Is a trust right for you?
Considering what will happen after you are gone is never a pleasant
thought. However, ensuring the equitable distribution of your
assets and reducing the burden on your heirs is something to
which you have probably given some thought.
One important goal you might have that may be realized
through a trust is to see that assets you have worked
so hard to accumulate are protected and can pass on
to your beneficiaries how and when you want. Trusts
can provide you with other significant benefits as
well. They can:
- Supply you, or others, with income from the trust
assets.
- Provide management of your financial affairs in
case you become unable to do so.
- Help you and your heirs avoid the expense and delay
of probate proceedings.
- May provide income, capital gain, and estate savings.
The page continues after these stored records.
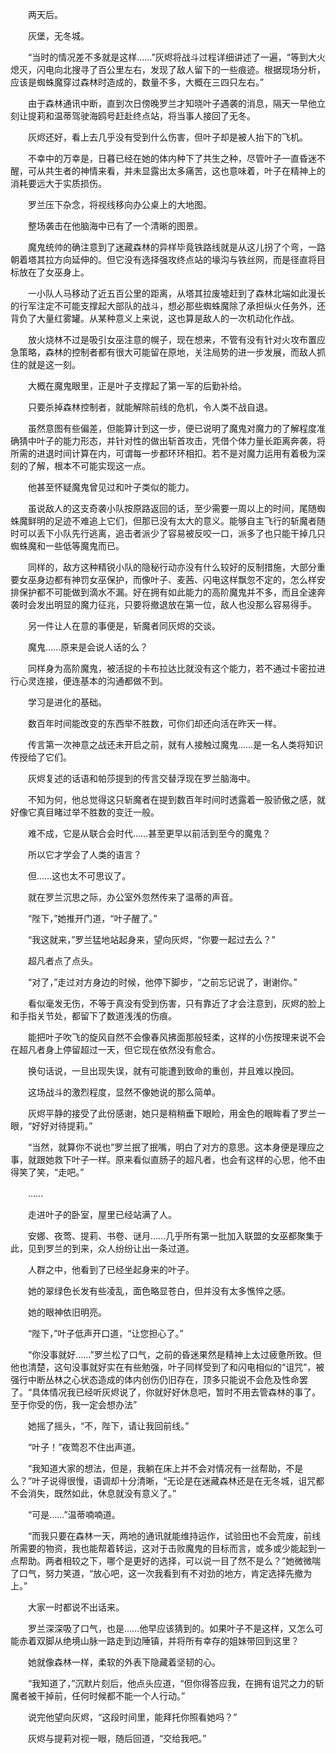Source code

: 　　两天后。

　　灰堡，无冬城。

　　“当时的情况差不多就是这样……”灰烬将战斗过程详细讲述了一遍，“等到大火熄灭，闪电向北搜寻了百公里左右，发现了敌人留下的一些痕迹。根据现场分析，应该是蜘蛛魔穿过森林时造成的，数量不多，大概在三四只左右。”

　　由于森林通讯中断，直到次日傍晚罗兰才知晓叶子遇袭的消息，隔天一早他立刻让提莉和温蒂驾驶海鸥号赶赴终点站，将当事人接回了无冬。

　　灰烬还好，看上去几乎没有受到什么伤害，但叶子却是被人抬下的飞机。

　　不幸中的万幸是，日暮已经在她的体内种下了共生之种，尽管叶子一直昏迷不醒，可从共生者的神情来看，并未显露出太多痛苦，这也意味着，叶子在精神上的消耗要远大于实质损伤。

　　罗兰压下杂念，将视线移向办公桌上的大地图。

　　整场袭击在他脑海中已有了一个清晰的图景。

　　魔鬼统帅的确注意到了迷藏森林的异样毕竟铁路线就是从这儿拐了个弯，一路朝着塔其拉方向延伸的。但它没有选择强攻终点站的壕沟与铁丝网，而是径直将目标放在了女巫身上。

　　一小队人马移动了近五百公里的距离，从塔其拉废墟赶到了森林北端如此漫长的行军注定不可能支撑起大部队的战斗，想必那些蜘蛛魔除了承担纵火任务外，还背负了大量红雾罐。从某种意义上来说，这也算是敌人的一次机动化作战。

　　放火烧林不过是吸引女巫注意的幌子，现在想来，不管有没有针对火攻布置应急策略，森林的控制者都有很大可能留在原地，关注局势的进一步发展，而敌人抓住的就是这一刻。

　　大概在魔鬼眼里，正是叶子支撑起了第一军的后勤补给。

　　只要杀掉森林控制者，就能解除前线的危机，令人类不战自退。

　　虽然意图有些偏差，但能算计到这一步，便已说明了魔鬼对魔力的了解程度准确猜中叶子的能力形态，并针对性的做出斩首攻击，凭借个体力量长距离奔袭，将所需的进退时间计算在内，可谓每一步都环环相扣。若不是对魔力运用有着极为深刻的了解，根本不可能实现这一点。

　　他甚至怀疑魔鬼曾见过和叶子类似的能力。

　　虽说敌人的这支奇袭小队按原路返回的话，至少需要一周以上的时间，尾随蜘蛛魔鲜明的足迹不难追上它们，但那已没有太大的意义。能够自主飞行的斩魔者随时可以丢下小队先行逃离，追击者派少了容易被反咬一口，派多了也只能干掉几只蜘蛛魔和一些低等魔鬼而已。

　　同样的，敌方这种精锐小队的隐秘行动亦没有什么较好的反制措施，大部分重要女巫身边都有神罚女巫保护，而像叶子、麦茜、闪电这样飘忽不定的，怎么样安排保护都不可能做到滴水不漏。好在拥有如此能力的高阶魔鬼并不多，而且全速奔袭时会发出明显的魔力征兆，只要将撤退放在第一位，敌人也没那么容易得手。

　　另一件让人在意的事便是，斩魔者同灰烬的交谈。

　　魔鬼……原来是会说人话的么？

　　同样身为高阶魔鬼，被活捉的卡布拉达比就没有这个能力，若不通过卡密拉进行心灵连接，便连基本的沟通都做不到。

　　学习是进化的基础。

　　数百年时间能改变的东西举不胜数，可你们却还向活在昨天一样。

　　传言第一次神意之战还未开启之前，就有人接触过魔鬼……是一名人类将知识传授给了它们。

　　灰烬复述的话语和帕莎提到的传言交替浮现在罗兰脑海中。

　　不知为何，他总觉得这只斩魔者在提到数百年时间时透露着一股骄傲之感，就好像它真目睹过举不胜数的变迁一般。

　　难不成，它是从联合会时代……甚至更早以前活到至今的魔鬼？

　　所以它才学会了人类的语言？

　　但……这也太不可思议了。

　　就在罗兰沉思之际，办公室外忽然传来了温蒂的声音。

　　“陛下，”她推开门道，“叶子醒了。”

　　“我这就来，”罗兰猛地站起身来，望向灰烬，“你要一起过去么？”

　　超凡者点了点头。

　　“对了，”走过对方身边的时候，他停下脚步，“之前忘记说了，谢谢你。”

　　看似毫发无伤，不等于真没有受到伤害，只有靠近了才会注意到，灰烬的脸上和手指关节处，都留下了数道浅浅的伤痕。

　　能把叶子吹飞的旋风自然不会像春风拂面那般轻柔，这样的小伤按理来说不会在超凡者身上停留超过一天，但它现在依然没有愈合。

　　换句话说，一旦出现失误，就有可能遭到致命的重创，并且难以挽回。

　　这场战斗的激烈程度，显然不像她说的那么简单。

　　灰烬平静的接受了此份感谢，她只是稍稍垂下眼睑，用金色的眼眸看了罗兰一眼，“好好对待提莉。”

　　“当然，就算你不说也”罗兰抿了抿嘴，明白了对方的意思。这本身便是理应之事，就跟她救下叶子一样。原来看似直肠子的超凡者，也会有这样的心思，他不由得笑了笑，“走吧。”

　　……

　　走进叶子的卧室，屋里已经站满了人。

　　安娜、夜莺、提莉、书卷、谜月……几乎所有第一批加入联盟的女巫都聚集于此，见到罗兰的到来，众人纷纷让出一条过道。

　　人群之中，他看到了已经坐起身来的叶子。

　　她的翠绿色长发有些凌乱，面色略显苍白，但并没有太多憔悴之感。

　　她的眼神依旧明亮。

　　“陛下，”叶子低声开口道，“让您担心了。”

　　“你没事就好……”罗兰松了口气，之前的昏迷果然是精神上太过疲惫所致。但他也清楚，这句没事就好实在有些勉强，叶子同样受到了和闪电相似的“诅咒”，被强行中断丛林之心状态造成的体内创伤仍旧存在，顶多只能说不会危及性命罢了。“具体情况我已经听灰烬说了，你就好好休息吧，暂时不用去管森林的事了。至于你受的伤，我一定会想办法”

　　她摇了摇头，“不，陛下，请让我回前线。”

　　“叶子！”夜莺忍不住出声道。

　　“我知道大家的想法，但是，我躺在床上并不会对情况有一丝帮助，不是么？”叶子说得很慢，语调却十分清晰，“无论是在迷藏森林还是在无冬城，诅咒都不会消失，既然如此，休息就没有意义了。”

　　“可是……”温蒂喃喃道。

　　“而我只要在森林一天，两地的通讯就能维持运作，试验田也不会荒废，前线所需要的物资，我也能帮着转运，这对于击败魔鬼的目标而言，或多或少能起到一点帮助。两者相较之下，哪个是更好的选择，可以说一目了然不是么？”她微微喘了口气，努力笑道，“放心吧，这一次我看到有不对劲的地方，肯定选择先撤为上。”

　　大家一时都说不出话来。

　　罗兰深深吸了口气，也是……他早应该猜到的。如果叶子不是这样，又怎么可能赤着双脚从绝境山脉一路走到边陲镇，并将所有幸存的姐妹带回到这里？

　　她就像森林一样，柔软的外表下隐藏着坚韧的心。

　　“我知道了，”沉默片刻后，他点头应道，“但你得答应我，在拥有诅咒之力的斩魔者被干掉前，任何时候都不能一个人行动。”

　　说完他望向灰烬，“这段时间里，能拜托你照看她吗？”

　　灰烬与提莉对视一眼，随后回道，“交给我吧。”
Trusts are often part of a comprehensive estate plan
designed to organize and simplify your finances and
your future. The idea that trusts are only for the
extremely wealthy is no longer true. More and more
individuals and families are creating trusts for control,
gifting, protection, and privacy.
Using The Dime Bank, you can access powerful trust
strategies to attain your financial goals.
Financial Control
Trusts can allow you to control the income generated
and direct how your assets will be distributed. Through
trusts, you can decide who receives income and how
and when it will be used. Certain life events, such
as a graduation or attainment of a specific age, can
trigger trust distributions.
Financial Gifting
Trusts can be created to set up a gifting program
that benefits you and/or your heirs, and the qualified
charities of your choice. A Charitable Remainder trust
can be used to provide deferred or immediate income
to you, you and your spouse, or anyone you choose.
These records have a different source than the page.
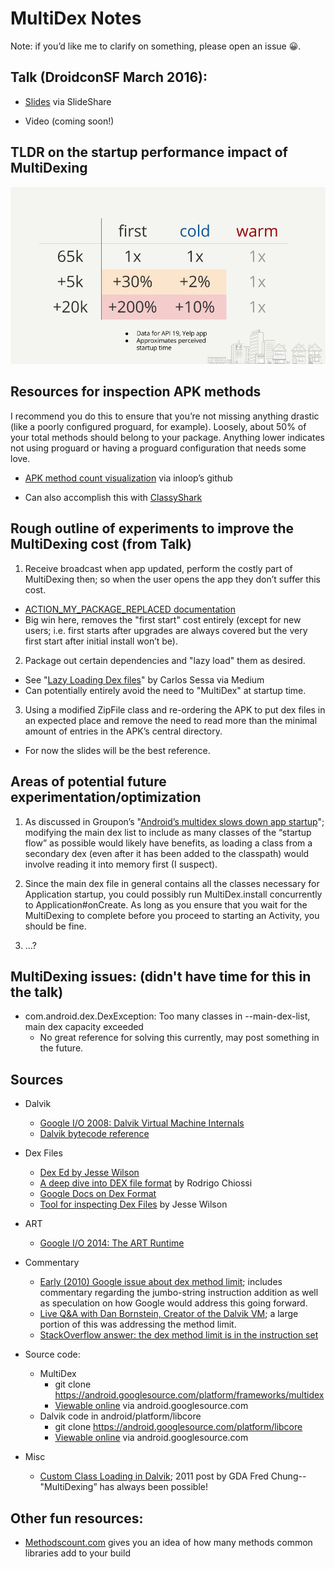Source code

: # MultiDex Notes

Note: if you’d like me to clarify on something, please open an issue 😀.

## Talk (DroidconSF March 2016):

* [Slides](http://www.slideshare.net/TimothyMellor/dexters-lab-understanding-and-experimenting-with-multidex-droidconsf-march-2016) via SlideShare

* Video (coming soon!)

## TLDR on the startup performance impact of MultiDexing

![](multidex_perf_tldr.png)

## Resources for inspection APK methods

I recommend you do this to ensure that you’re not missing anything drastic (like a poorly configured proguard, for example). Loosely, about 50% of your total methods should belong to your package. Anything lower indicates not using proguard or having a proguard configuration that needs some love.

* [APK method count visualization](http://inloop.github.io/apk-method-count/) via inloop’s github

* Can also accomplish this with [ClassyShark](https://github.com/google/android-classyshark)

## Rough outline of experiments to improve the MultiDexing cost (from Talk)

1. Receive broadcast when app updated, perform the costly part of MultiDexing then; so when the user opens the app they don’t suffer this cost.
  * [ACTION_MY_PACKAGE_REPLACED documentation](http://developer.android.com/reference/android/content/Intent.html#ACTION_MY_PACKAGE_REPLACED)
  * Big win here, removes the "first start" cost entirely (except for new users; i.e. first starts after upgrades are always covered but the very first start after initial install won’t be).

2. Package out certain dependencies and "lazy load" them as desired.
  * See "[Lazy Loading Dex files](https://medium.com/@Macarse/lazy-loading-dex-files-d41f6f37df0e#.jk7bq9o0p)" by Carlos Sessa via Medium
  * Can potentially entirely avoid the need to "MultiDex" at startup time.

3. Using a modified ZipFile class and re-ordering the APK to put dex files in an expected place and remove the need to read more than the minimal amount of entries in the APK’s central directory.
  * For now the slides will be the best reference.

## Areas of potential future experimentation/optimization

1. As discussed in Groupon’s "[Android’s multidex slows down app startup](https://medium.com/groupon-eng/android-s-multidex-slows-down-app-startup-d9f10b46770f#.14kccojms)"; modifying the main dex list to include as many classes of the “startup flow” as possible would likely have benefits, as loading a class from a secondary dex (even after it has been added to the classpath) would involve reading it into memory first (I suspect).

2. Since the main dex file in general contains all the classes necessary for Application startup, you could possibly run MultiDex.install concurrently to Application#onCreate. As long as you ensure that you wait for the MultiDexing to complete before you proceed to starting an Activity, you should be fine.

3. …?


## MultiDexing issues: (didn't have time for this in the talk)

* com.android.dex.DexException: Too many classes in --main-dex-list, main dex capacity exceeded
  * No great reference for solving this currently, may post something in the future.

## Sources

* Dalvik
  * [Google I/O 2008: Dalvik Virtual Machine Internals](https://www.youtube.com/watch?v=ptjedOZEXPM)
  * [Dalvik bytecode reference](https://source.android.com/devices/tech/dalvik/dalvik-bytecode.html)

* Dex Files
  * [Dex Ed by Jesse Wilson](https://www.youtube.com/watch?v=v4Ewjq6r9XI)
  * [A deep dive into DEX file format](http://elinux.org/images/d/d9/A_deep_dive_into_dex_file_format--chiossi.pdf) by Rodrigo Chiossi
  * [Google Docs on Dex Format](https://source.android.com/devices/tech/dalvik/dex-format.html)
  * [Tool for inspecting Dex Files](https://github.com/swankjesse/dex/blob/master/dex/src/main/java/com/android/dex/Dex.java) by Jesse Wilson

* ART
  * [Google I/O 2014: The ART Runtime](https://www.youtube.com/watch?v=EBlTzQsUoOw)

* Commentary
  * [Early (2010) Google issue about dex method limit](https://code.google.com/p/android/issues/detail?id=7147#c6); includes commentary regarding the jumbo-string instruction addition as well as speculation on how Google would address this going forward.
  * [Live Q&A with Dan Bornstein, Creator of the Dalvik VM](https://www.youtube.com/watch?v=FO1Xe7bF2VY); a large portion of this was addressing the method limit.
  * [StackOverflow answer: the dex method limit is in the instruction set](http://stackoverflow.com/a/21492160)

* Source code:
  * MultiDex
    * git clone https://android.googlesource.com/platform/frameworks/multidex
    * [Viewable online](https://android.googlesource.com/platform/frameworks/multidex/) via android.googlesource.com
  * Dalvik code in android/platform/libcore
    * git clone https://android.googlesource.com/platform/libcore
    * [Viewable online](https://android.googlesource.com/platform/libcore/+/master/dalvik/src/main/java/dalvik/system/) via android.googlesource.com

* Misc
  * [Custom Class Loading in Dalvik](http://android-developers.blogspot.com/2011/07/custom-class-loading-in-dalvik.html); 2011 post by GDA Fred Chung--"MultiDexing” has always been possible!

## Other fun resources:

* [Methodscount.com](http://www.methodscount.com/) gives you an idea of how many methods common libraries add to your build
Charitable Remainder trusts can be established to
utilize tax codes, providing for more favorable tax
consequences and principal protection. Assets contributed
to Charitable Remainder trusts can be sold by the trustee
and reinvested into a diversified investment portfolio
designed to provide income and growth. This diversification
helps to increase the trust's income and reduce its
risk.
Financial Protection
Trusts can protect against inappropriate investment
decisions and expenditures while assuring your assets
reach your intended beneficiaries. You and/or your
family may be the beneficiaries of a trust created
for the near or distant future.
Often, Marital or Family trusts are used to protect and provide
for your surviving spouse and direct specific distributions to
your beneficiaries. These trusts can direct that a surviving spouse
is financially supported and that assets pass to your beneficiaries
even if your spouse remarries.
Special Needs trusts are designed to financially
support a child or family member with special medical
or emotional needs that will require lifetime care.
These trusts can be established and directed not to
diminish any government benefits available to the beneficiary.
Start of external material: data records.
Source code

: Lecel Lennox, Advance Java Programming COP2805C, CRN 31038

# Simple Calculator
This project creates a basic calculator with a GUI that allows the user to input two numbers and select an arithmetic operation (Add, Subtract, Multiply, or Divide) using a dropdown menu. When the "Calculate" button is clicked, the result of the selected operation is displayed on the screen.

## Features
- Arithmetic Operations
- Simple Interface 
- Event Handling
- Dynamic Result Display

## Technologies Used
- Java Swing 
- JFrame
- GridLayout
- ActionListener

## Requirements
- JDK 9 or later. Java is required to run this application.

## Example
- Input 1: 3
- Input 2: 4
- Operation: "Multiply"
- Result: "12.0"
A trust can provide the invaluable continuity and responsibility
a special needs person may require.
Financial Privacy
Personal trusts are not subject to public court proceedings
or probate records. Your directives and beneficiaries
remain as private as you specify.
Estate Settlement
In less complicated times, people relied on close
relatives or friends to settle their estates. Today,
naming an inexperienced executor is not only shortsighted
but can be potentially costly. The characteristics
of an ideal executor or personal representative include:
- Financial responsibility.
- Unquestioned integrity and objectivity.
- Patience and sympathy.
- Professional investment experience.
- Familiarity with tax questions that arise when
an estate is settled.
- Immortality (What if your executor dies before
you do, or before completing the settlement of your
estate?)
I need a trust, now what?
While legal assistance is not necessary to understand
the basics of trusts, it is critical in their drafting.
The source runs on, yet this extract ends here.